Instructions for the task:
Of the material below, the lines to be retyped are those from the line containing "- Support using" through the line containing "db_subnet_group_name = var.db_subnet_group_name", inclusive; reproduce them exactly.

Records provided:
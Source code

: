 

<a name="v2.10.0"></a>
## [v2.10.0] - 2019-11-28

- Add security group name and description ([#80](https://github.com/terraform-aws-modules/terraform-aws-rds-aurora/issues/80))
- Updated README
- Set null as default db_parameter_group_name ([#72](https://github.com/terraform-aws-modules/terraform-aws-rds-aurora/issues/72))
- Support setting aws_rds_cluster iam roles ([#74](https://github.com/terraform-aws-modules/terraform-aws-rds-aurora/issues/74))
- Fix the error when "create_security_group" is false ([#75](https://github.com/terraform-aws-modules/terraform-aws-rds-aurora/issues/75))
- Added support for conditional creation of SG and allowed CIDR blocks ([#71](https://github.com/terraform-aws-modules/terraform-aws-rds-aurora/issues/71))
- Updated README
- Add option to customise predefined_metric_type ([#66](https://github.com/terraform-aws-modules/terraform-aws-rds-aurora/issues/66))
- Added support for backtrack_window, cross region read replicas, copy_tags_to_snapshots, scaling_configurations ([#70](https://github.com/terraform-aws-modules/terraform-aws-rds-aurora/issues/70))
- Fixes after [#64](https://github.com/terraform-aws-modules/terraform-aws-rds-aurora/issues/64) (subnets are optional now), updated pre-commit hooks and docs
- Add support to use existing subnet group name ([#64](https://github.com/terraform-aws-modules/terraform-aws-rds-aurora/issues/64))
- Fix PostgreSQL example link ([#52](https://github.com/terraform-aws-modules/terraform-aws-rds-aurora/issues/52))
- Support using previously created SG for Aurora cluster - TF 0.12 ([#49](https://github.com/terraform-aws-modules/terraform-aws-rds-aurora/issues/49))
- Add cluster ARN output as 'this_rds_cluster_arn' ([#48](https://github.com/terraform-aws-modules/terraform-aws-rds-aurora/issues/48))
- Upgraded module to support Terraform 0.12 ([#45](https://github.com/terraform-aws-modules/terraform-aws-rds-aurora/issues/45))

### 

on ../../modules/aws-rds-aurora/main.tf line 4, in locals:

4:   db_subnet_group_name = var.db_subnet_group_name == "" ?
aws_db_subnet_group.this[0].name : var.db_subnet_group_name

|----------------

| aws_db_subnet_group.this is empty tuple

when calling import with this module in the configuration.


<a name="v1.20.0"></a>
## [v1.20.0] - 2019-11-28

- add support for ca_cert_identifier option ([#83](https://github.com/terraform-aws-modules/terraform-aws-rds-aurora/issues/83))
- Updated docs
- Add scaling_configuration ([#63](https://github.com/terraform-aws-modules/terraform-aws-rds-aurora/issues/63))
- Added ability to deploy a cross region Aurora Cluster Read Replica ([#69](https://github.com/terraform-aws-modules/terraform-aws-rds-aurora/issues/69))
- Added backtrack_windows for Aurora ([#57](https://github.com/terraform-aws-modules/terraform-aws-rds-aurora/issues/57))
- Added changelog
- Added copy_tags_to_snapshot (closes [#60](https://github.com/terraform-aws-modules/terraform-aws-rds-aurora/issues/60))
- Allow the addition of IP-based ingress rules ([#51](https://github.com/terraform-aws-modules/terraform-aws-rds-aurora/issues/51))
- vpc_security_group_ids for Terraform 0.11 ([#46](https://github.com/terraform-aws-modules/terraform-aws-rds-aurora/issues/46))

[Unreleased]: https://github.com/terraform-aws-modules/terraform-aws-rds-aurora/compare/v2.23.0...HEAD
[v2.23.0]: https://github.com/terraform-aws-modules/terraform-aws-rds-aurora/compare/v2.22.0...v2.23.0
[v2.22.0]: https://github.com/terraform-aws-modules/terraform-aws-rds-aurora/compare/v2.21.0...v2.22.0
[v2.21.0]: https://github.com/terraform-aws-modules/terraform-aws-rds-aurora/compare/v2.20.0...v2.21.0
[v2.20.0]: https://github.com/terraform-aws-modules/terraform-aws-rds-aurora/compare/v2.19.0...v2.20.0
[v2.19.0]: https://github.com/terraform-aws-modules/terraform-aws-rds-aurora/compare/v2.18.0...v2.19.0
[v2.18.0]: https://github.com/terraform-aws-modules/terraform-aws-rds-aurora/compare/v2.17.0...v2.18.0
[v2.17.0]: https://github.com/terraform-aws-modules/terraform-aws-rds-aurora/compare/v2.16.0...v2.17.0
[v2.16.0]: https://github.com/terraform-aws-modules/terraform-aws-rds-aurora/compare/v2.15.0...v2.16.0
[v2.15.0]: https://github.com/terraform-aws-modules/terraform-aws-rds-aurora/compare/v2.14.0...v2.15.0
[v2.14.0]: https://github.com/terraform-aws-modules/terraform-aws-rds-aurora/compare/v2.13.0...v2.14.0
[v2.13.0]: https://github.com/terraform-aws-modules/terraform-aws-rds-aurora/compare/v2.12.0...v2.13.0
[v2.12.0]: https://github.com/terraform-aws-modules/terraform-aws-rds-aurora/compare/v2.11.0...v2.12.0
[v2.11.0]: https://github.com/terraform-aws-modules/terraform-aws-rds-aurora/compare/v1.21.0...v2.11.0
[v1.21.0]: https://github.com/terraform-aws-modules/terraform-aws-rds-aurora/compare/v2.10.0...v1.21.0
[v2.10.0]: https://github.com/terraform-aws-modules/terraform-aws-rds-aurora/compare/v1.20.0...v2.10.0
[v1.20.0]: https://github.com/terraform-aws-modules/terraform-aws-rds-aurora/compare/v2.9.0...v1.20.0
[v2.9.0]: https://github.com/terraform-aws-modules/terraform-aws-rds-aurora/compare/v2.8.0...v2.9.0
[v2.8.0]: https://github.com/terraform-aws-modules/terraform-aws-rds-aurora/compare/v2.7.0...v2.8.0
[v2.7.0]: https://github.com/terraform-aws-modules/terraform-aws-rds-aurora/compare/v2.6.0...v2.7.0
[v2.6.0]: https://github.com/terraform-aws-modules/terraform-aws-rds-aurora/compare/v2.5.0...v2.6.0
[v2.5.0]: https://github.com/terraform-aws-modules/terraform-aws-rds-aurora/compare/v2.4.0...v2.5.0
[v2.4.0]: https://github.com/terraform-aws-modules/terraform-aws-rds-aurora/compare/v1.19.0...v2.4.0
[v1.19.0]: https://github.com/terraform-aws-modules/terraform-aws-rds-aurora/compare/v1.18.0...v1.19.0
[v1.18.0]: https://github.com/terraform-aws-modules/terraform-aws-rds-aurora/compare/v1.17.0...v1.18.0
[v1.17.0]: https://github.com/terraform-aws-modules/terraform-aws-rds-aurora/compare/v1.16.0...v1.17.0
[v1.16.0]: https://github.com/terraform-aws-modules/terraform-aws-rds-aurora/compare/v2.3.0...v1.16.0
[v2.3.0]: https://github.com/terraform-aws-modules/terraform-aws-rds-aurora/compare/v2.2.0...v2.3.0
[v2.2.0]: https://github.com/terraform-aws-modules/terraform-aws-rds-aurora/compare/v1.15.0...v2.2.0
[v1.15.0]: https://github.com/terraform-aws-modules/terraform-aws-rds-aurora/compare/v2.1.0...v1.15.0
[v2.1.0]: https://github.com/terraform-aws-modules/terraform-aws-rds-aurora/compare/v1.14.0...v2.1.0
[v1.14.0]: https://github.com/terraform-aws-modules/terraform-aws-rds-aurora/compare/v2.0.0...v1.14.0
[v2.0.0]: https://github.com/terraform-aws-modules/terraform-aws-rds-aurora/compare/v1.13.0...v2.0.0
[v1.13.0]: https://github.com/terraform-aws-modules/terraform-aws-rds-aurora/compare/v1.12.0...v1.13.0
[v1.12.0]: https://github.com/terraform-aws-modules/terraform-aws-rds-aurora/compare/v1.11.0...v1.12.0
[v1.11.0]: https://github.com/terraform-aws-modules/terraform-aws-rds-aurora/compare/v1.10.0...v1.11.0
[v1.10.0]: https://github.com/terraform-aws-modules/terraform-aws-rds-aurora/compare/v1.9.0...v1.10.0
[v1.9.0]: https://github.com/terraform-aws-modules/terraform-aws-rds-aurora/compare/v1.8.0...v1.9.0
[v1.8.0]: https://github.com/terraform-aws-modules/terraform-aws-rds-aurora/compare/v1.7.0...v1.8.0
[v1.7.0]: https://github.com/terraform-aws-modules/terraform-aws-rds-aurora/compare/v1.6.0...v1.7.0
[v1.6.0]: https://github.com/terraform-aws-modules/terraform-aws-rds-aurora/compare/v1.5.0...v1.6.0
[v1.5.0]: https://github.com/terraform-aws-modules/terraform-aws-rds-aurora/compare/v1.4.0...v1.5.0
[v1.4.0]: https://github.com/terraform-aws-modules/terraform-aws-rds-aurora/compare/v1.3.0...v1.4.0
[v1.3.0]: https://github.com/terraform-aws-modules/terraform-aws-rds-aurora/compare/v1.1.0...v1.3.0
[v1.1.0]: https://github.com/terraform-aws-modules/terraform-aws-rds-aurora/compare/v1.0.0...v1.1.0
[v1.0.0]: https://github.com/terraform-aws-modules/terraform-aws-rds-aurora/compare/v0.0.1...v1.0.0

Result of this task:
- Support using previously created SG for Aurora cluster - TF 0.12 ([#49](https://github.com/terraform-aws-modules/terraform-aws-rds-aurora/issues/49))
- Add cluster ARN output as 'this_rds_cluster_arn' ([#48](https://github.com/terraform-aws-modules/terraform-aws-rds-aurora/issues/48))
- Upgraded module to support Terraform 0.12 ([#45](https://github.com/terraform-aws-modules/terraform-aws-rds-aurora/issues/45))

### 

on ../../modules/aws-rds-aurora/main.tf line 4, in locals:

4:   db_subnet_group_name = var.db_subnet_group_name == "" ?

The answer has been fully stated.